■ Problem to solve:
Among the entries below, count the lines containing the string "tela". Only the count is needed.
Start of Data
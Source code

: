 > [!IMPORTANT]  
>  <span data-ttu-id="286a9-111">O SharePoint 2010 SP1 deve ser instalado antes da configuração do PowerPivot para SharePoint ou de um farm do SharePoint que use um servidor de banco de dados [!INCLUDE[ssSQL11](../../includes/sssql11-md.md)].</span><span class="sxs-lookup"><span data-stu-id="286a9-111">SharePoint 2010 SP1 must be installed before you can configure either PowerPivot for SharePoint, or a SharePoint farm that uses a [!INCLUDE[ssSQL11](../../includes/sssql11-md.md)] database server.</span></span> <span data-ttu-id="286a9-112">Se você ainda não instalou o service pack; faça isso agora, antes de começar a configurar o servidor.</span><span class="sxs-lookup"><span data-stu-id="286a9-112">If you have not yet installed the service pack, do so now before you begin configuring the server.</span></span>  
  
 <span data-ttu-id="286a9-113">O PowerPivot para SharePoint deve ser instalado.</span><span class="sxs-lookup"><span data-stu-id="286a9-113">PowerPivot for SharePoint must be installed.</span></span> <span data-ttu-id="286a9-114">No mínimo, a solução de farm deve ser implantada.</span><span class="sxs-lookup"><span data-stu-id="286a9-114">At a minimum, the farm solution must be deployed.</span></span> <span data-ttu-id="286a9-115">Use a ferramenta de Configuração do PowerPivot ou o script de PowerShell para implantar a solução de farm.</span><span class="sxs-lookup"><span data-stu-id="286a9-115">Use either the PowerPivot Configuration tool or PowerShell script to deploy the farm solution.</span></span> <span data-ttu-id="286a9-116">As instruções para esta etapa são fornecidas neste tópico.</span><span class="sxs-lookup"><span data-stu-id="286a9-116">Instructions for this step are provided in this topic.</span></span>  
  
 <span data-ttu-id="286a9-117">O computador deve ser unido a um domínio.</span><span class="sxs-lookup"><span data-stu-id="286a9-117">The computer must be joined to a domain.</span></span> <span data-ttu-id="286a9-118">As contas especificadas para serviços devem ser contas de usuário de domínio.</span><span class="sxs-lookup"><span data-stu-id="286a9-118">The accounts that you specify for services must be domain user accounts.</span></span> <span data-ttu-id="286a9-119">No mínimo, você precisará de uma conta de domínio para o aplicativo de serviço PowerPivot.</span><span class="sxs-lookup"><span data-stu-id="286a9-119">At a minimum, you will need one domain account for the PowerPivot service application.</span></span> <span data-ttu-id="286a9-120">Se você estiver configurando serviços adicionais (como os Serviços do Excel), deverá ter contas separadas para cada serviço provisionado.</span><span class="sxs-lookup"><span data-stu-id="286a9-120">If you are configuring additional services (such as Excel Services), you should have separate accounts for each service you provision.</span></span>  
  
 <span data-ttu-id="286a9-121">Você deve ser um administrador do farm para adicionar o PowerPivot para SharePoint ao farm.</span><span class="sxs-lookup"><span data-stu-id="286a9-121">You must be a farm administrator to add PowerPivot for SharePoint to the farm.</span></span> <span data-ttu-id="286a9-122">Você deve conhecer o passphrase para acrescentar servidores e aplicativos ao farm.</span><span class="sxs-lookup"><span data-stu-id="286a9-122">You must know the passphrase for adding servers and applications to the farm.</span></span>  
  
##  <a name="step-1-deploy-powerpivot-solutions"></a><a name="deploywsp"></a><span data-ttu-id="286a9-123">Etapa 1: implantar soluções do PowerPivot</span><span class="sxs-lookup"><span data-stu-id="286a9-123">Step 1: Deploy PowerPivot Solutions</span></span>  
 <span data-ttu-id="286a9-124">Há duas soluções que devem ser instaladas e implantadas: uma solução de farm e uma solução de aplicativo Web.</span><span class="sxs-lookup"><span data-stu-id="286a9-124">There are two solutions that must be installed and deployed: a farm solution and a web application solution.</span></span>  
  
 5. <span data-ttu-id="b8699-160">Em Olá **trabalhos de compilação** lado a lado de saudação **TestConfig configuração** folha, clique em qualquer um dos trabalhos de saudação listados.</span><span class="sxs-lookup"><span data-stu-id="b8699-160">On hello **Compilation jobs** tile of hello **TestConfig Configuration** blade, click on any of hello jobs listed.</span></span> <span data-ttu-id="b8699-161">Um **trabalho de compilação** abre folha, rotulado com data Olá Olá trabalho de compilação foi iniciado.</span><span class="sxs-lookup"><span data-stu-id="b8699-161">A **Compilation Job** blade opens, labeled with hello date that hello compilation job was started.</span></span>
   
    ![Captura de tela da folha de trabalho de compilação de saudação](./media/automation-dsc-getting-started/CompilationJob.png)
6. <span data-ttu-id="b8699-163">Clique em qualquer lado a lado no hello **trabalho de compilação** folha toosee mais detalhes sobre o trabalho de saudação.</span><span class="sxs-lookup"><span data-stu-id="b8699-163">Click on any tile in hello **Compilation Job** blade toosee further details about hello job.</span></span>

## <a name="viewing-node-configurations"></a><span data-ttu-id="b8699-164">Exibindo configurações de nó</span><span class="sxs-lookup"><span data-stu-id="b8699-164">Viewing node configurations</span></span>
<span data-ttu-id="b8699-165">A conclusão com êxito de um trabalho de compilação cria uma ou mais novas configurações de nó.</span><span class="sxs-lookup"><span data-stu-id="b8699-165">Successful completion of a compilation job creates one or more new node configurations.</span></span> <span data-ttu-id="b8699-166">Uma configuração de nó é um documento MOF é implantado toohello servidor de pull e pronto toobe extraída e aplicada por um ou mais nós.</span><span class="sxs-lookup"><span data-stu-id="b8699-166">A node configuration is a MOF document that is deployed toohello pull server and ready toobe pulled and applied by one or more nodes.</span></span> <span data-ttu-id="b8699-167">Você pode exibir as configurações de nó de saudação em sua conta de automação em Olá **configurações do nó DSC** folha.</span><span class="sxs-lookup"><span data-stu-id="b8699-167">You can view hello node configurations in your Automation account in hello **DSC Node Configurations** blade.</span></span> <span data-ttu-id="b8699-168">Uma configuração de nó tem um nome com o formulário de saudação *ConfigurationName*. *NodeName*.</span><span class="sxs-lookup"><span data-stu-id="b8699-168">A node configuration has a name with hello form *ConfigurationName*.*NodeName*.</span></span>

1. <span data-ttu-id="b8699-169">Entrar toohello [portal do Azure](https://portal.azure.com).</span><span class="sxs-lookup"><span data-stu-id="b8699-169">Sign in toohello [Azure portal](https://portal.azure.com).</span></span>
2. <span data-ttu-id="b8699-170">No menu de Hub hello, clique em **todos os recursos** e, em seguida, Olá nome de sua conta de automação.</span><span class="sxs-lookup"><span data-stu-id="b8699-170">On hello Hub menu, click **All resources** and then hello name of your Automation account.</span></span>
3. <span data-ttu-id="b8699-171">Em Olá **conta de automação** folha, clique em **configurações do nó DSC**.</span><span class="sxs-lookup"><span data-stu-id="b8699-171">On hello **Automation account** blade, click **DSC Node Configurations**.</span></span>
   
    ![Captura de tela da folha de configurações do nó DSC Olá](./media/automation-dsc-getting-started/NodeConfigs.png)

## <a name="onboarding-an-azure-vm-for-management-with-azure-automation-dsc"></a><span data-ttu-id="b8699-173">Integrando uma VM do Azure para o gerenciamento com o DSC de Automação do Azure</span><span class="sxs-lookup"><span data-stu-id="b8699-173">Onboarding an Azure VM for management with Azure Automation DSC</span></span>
End of Data
■ Result for this task:
2